| EXERCISE BRIEF |
Scan the records below. List lines holding "comment".

*** Block opens ***

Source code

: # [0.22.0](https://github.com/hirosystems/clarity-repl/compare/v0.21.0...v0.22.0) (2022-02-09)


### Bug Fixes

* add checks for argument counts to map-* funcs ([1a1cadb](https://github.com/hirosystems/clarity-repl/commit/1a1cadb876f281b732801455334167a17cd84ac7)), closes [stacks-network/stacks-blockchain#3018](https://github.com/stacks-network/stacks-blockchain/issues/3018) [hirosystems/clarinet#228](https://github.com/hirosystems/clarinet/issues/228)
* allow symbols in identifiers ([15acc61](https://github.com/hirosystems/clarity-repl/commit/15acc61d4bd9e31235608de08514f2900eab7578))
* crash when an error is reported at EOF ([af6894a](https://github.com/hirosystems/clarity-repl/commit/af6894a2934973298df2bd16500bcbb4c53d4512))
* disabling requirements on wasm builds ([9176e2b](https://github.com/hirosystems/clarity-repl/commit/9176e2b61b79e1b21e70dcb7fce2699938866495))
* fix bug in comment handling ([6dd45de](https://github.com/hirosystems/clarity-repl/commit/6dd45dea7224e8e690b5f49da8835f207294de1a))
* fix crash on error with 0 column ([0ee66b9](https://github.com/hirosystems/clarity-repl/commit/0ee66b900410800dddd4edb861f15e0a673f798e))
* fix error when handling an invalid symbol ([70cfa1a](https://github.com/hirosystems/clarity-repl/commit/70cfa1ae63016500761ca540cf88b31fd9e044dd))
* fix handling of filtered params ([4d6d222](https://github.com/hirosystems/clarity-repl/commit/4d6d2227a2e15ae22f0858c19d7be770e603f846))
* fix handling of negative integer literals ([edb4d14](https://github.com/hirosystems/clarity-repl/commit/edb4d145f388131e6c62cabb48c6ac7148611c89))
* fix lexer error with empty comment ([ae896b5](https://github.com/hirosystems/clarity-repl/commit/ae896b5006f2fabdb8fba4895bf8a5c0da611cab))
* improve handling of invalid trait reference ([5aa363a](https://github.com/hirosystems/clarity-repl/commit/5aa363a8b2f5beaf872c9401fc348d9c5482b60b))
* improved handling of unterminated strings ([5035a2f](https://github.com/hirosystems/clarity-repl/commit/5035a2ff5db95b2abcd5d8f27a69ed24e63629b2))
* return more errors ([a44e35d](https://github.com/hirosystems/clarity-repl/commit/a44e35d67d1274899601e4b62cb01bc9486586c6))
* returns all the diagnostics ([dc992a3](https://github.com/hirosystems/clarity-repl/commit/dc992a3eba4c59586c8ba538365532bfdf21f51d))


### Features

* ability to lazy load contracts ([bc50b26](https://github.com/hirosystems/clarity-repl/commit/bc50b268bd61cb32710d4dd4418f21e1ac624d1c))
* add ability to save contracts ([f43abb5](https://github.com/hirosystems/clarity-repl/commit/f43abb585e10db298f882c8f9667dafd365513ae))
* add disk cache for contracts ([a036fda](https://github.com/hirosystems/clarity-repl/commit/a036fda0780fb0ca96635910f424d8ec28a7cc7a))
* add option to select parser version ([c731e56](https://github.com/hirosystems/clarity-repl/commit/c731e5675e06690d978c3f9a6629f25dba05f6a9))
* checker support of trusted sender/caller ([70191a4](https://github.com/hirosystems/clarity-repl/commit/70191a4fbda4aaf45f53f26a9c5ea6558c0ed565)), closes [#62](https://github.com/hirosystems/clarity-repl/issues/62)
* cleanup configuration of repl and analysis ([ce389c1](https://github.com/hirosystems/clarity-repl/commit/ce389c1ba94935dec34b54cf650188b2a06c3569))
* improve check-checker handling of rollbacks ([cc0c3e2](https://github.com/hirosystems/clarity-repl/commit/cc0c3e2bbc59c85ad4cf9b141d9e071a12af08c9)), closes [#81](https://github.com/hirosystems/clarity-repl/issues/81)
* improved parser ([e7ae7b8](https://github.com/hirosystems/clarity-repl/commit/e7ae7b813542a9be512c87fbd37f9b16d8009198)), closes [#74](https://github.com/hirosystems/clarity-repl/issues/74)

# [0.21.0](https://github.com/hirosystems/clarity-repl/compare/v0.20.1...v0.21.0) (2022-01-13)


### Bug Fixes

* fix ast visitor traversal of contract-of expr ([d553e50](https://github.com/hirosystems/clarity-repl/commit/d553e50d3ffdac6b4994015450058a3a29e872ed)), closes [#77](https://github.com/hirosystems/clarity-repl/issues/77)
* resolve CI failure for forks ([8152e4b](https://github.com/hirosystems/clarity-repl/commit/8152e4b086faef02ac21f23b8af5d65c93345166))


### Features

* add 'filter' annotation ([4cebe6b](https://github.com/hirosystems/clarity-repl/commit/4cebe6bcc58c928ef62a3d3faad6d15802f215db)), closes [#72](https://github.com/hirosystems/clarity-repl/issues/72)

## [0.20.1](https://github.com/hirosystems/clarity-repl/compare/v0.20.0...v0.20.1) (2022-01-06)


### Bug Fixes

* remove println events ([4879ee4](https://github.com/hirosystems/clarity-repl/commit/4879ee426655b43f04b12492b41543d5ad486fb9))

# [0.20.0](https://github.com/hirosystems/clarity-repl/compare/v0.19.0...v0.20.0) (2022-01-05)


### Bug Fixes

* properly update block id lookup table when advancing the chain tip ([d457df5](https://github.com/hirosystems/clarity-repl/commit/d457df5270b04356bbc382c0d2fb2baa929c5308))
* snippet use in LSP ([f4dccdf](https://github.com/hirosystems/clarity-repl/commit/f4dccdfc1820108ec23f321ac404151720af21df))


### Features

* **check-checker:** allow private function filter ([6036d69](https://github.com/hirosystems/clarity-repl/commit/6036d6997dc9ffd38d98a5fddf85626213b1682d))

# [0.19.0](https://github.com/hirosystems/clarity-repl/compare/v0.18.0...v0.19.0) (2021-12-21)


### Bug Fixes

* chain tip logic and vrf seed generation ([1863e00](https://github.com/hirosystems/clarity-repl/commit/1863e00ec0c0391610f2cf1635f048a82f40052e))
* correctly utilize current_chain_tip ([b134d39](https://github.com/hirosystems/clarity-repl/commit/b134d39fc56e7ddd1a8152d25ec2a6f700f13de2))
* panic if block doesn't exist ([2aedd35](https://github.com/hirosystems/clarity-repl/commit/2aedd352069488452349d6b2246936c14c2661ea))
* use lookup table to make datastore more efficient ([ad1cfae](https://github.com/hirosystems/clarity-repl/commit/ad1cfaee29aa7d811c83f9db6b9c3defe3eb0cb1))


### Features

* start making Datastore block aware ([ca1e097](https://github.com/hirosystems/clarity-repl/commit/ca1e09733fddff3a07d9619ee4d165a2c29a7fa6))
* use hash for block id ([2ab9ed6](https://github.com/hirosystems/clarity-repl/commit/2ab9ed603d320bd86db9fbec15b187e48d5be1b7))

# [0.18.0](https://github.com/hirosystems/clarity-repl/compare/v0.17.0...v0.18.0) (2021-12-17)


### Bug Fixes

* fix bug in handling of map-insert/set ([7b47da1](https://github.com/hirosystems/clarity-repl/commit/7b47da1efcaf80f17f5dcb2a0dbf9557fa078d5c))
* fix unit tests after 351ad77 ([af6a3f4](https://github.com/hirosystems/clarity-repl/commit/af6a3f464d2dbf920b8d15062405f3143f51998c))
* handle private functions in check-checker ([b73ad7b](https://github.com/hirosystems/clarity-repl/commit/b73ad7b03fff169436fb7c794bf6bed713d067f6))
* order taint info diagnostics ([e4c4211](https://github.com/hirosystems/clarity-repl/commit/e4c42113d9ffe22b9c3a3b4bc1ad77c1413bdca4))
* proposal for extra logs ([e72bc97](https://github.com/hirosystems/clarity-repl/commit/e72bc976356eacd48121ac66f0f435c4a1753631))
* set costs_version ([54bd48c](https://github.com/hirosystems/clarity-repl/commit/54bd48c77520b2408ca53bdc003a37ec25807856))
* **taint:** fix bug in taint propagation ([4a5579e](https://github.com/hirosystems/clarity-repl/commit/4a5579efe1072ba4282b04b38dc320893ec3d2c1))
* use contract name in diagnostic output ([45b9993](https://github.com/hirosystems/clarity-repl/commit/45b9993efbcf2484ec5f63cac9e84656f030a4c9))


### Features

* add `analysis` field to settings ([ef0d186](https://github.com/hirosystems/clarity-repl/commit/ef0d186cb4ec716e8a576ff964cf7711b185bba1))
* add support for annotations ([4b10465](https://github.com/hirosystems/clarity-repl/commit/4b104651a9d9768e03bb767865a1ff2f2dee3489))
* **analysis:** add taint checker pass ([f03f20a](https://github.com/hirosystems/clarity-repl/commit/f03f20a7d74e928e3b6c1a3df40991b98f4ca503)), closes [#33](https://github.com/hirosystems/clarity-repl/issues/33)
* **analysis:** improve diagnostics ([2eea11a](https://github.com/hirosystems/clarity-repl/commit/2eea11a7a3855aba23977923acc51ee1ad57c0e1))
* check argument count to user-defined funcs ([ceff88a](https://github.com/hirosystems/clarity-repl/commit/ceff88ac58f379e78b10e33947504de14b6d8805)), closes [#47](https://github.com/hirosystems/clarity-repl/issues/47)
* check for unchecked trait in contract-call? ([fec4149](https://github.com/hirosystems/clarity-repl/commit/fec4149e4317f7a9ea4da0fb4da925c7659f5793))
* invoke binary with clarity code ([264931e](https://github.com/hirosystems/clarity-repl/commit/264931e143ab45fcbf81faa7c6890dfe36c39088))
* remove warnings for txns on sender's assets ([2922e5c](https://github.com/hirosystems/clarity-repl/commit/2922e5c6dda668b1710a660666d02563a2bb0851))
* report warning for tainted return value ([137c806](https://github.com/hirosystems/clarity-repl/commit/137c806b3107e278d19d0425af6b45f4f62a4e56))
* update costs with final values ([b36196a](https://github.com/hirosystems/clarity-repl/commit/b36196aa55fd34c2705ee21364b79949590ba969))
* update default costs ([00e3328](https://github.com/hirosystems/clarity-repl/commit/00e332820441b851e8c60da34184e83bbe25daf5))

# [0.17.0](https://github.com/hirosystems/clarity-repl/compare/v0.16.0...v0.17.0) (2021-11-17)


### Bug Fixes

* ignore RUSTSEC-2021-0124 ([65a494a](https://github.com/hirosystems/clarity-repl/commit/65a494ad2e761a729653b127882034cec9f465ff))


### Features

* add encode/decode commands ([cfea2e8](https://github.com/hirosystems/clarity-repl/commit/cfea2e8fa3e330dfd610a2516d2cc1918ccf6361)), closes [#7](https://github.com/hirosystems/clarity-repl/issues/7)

*** Block closes ***

| RESULT BELOW |
* fix bug in comment handling ([6dd45de](https://github.com/hirosystems/clarity-repl/commit/6dd45dea7224e8e690b5f49da8835f207294de1a))
* fix lexer error with empty comment ([ae896b5](https://github.com/hirosystems/clarity-repl/commit/ae896b5006f2fabdb8fba4895bf8a5c0da611cab))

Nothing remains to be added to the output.